→ Records:
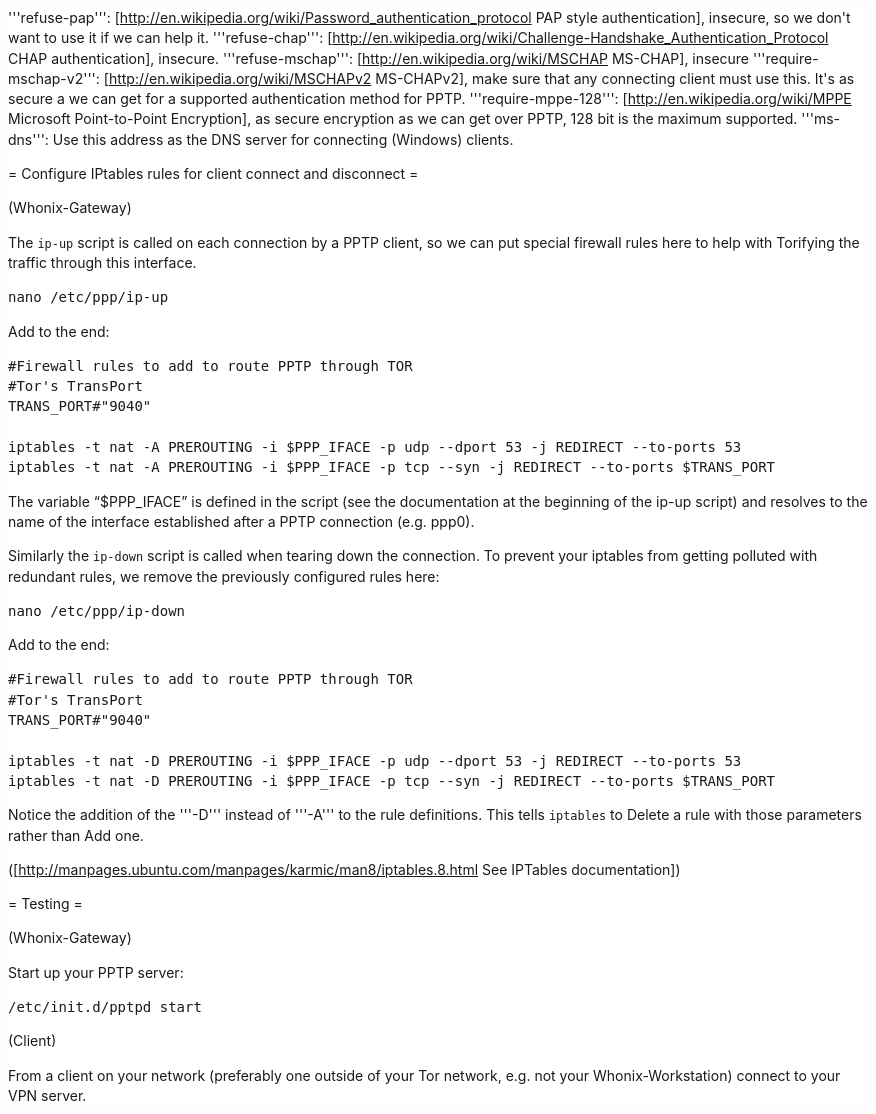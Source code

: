 '''refuse-pap''': [http://en.wikipedia.org/wiki/Password_authentication_protocol PAP style authentication], insecure, so we don't want to use it if we can help it. '''refuse-chap''': [http://en.wikipedia.org/wiki/Challenge-Handshake_Authentication_Protocol CHAP authentication], insecure. '''refuse-mschap''': [http://en.wikipedia.org/wiki/MSCHAP MS-CHAP], insecure '''require-mschap-v2''': [http://en.wikipedia.org/wiki/MSCHAPv2 MS-CHAPv2], make sure that any connecting client must use this. It's as secure a we can get for a supported authentication method for PPTP. '''require-mppe-128''': [http://en.wikipedia.org/wiki/MPPE Microsoft Point-to-Point Encryption], as secure encryption as we can get over PPTP, 128 bit is the maximum supported. '''ms-dns''': Use this address as the DNS server for connecting (Windows) clients.

= Configure IPtables rules for client connect and disconnect =

(Whonix-Gateway)

The <code>ip-up</code> script is called on each connection by a PPTP client, so we can put special firewall rules here to help with Torifying the traffic through this interface.

<pre>nano /etc/ppp/ip-up</pre>
Add to the end:

<pre>#Firewall rules to add to route PPTP through TOR
#Tor's TransPort
TRANS_PORT#&quot;9040&quot;

iptables -t nat -A PREROUTING -i $PPP_IFACE -p udp --dport 53 -j REDIRECT --to-ports 53
iptables -t nat -A PREROUTING -i $PPP_IFACE -p tcp --syn -j REDIRECT --to-ports $TRANS_PORT</pre>
The variable “$PPP_IFACE” is defined in the script (see the documentation at the beginning of the ip-up script) and resolves to the name of the interface established after a PPTP connection (e.g. ppp0).

Similarly the <code>ip-down</code> script is called when tearing down the connection. To prevent your iptables from getting polluted with redundant rules, we remove the previously configured rules here:

<pre>nano /etc/ppp/ip-down</pre>
Add to the end:

<pre>#Firewall rules to add to route PPTP through TOR
#Tor's TransPort
TRANS_PORT#&quot;9040&quot;

iptables -t nat -D PREROUTING -i $PPP_IFACE -p udp --dport 53 -j REDIRECT --to-ports 53
iptables -t nat -D PREROUTING -i $PPP_IFACE -p tcp --syn -j REDIRECT --to-ports $TRANS_PORT</pre>
Notice the addition of the '''-D''' instead of '''-A''' to the rule definitions. This tells <code>iptables</code> to Delete a rule with those parameters rather than Add one.

([http://manpages.ubuntu.com/manpages/karmic/man8/iptables.8.html See IPTables documentation])

= Testing =

(Whonix-Gateway)

Start up your PPTP server:

<pre>/etc/init.d/pptpd start</pre>
(Client)

From a client on your network (preferably one outside of your Tor network, e.g. not your Whonix-Workstation) connect to your VPN server.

→ Task objective:
Exact copy, no images: rewrite the entire listing above.

→ Solution for this problem:
Source code

: '''refuse-pap''': [http://en.wikipedia.org/wiki/Password_authentication_protocol PAP style authentication], insecure, so we don't want to use it if we can help it. '''refuse-chap''': [http://en.wikipedia.org/wiki/Challenge-Handshake_Authentication_Protocol CHAP authentication], insecure. '''refuse-mschap''': [http://en.wikipedia.org/wiki/MSCHAP MS-CHAP], insecure '''require-mschap-v2''': [http://en.wikipedia.org/wiki/MSCHAPv2 MS-CHAPv2], make sure that any connecting client must use this. It's as secure a we can get for a supported authentication method for PPTP. '''require-mppe-128''': [http://en.wikipedia.org/wiki/MPPE Microsoft Point-to-Point Encryption], as secure encryption as we can get over PPTP, 128 bit is the maximum supported. '''ms-dns''': Use this address as the DNS server for connecting (Windows) clients.

= Configure IPtables rules for client connect and disconnect =

(Whonix-Gateway)

The <code>ip-up</code> script is called on each connection by a PPTP client, so we can put special firewall rules here to help with Torifying the traffic through this interface.

<pre>nano /etc/ppp/ip-up</pre>
Add to the end:

<pre>#Firewall rules to add to route PPTP through TOR
#Tor's TransPort
TRANS_PORT#&quot;9040&quot;

iptables -t nat -A PREROUTING -i $PPP_IFACE -p udp --dport 53 -j REDIRECT --to-ports 53
iptables -t nat -A PREROUTING -i $PPP_IFACE -p tcp --syn -j REDIRECT --to-ports $TRANS_PORT</pre>
The variable “$PPP_IFACE” is defined in the script (see the documentation at the beginning of the ip-up script) and resolves to the name of the interface established after a PPTP connection (e.g. ppp0).

Similarly the <code>ip-down</code> script is called when tearing down the connection. To prevent your iptables from getting polluted with redundant rules, we remove the previously configured rules here:

<pre>nano /etc/ppp/ip-down</pre>
Add to the end:

<pre>#Firewall rules to add to route PPTP through TOR
#Tor's TransPort
TRANS_PORT#&quot;9040&quot;

iptables -t nat -D PREROUTING -i $PPP_IFACE -p udp --dport 53 -j REDIRECT --to-ports 53
iptables -t nat -D PREROUTING -i $PPP_IFACE -p tcp --syn -j REDIRECT --to-ports $TRANS_PORT</pre>
Notice the addition of the '''-D''' instead of '''-A''' to the rule definitions. This tells <code>iptables</code> to Delete a rule with those parameters rather than Add one.

([http://manpages.ubuntu.com/manpages/karmic/man8/iptables.8.html See IPTables documentation])

= Testing =

(Whonix-Gateway)

Start up your PPTP server:

<pre>/etc/init.d/pptpd start</pre>
(Client)

From a client on your network (preferably one outside of your Tor network, e.g. not your Whonix-Workstation) connect to your VPN server.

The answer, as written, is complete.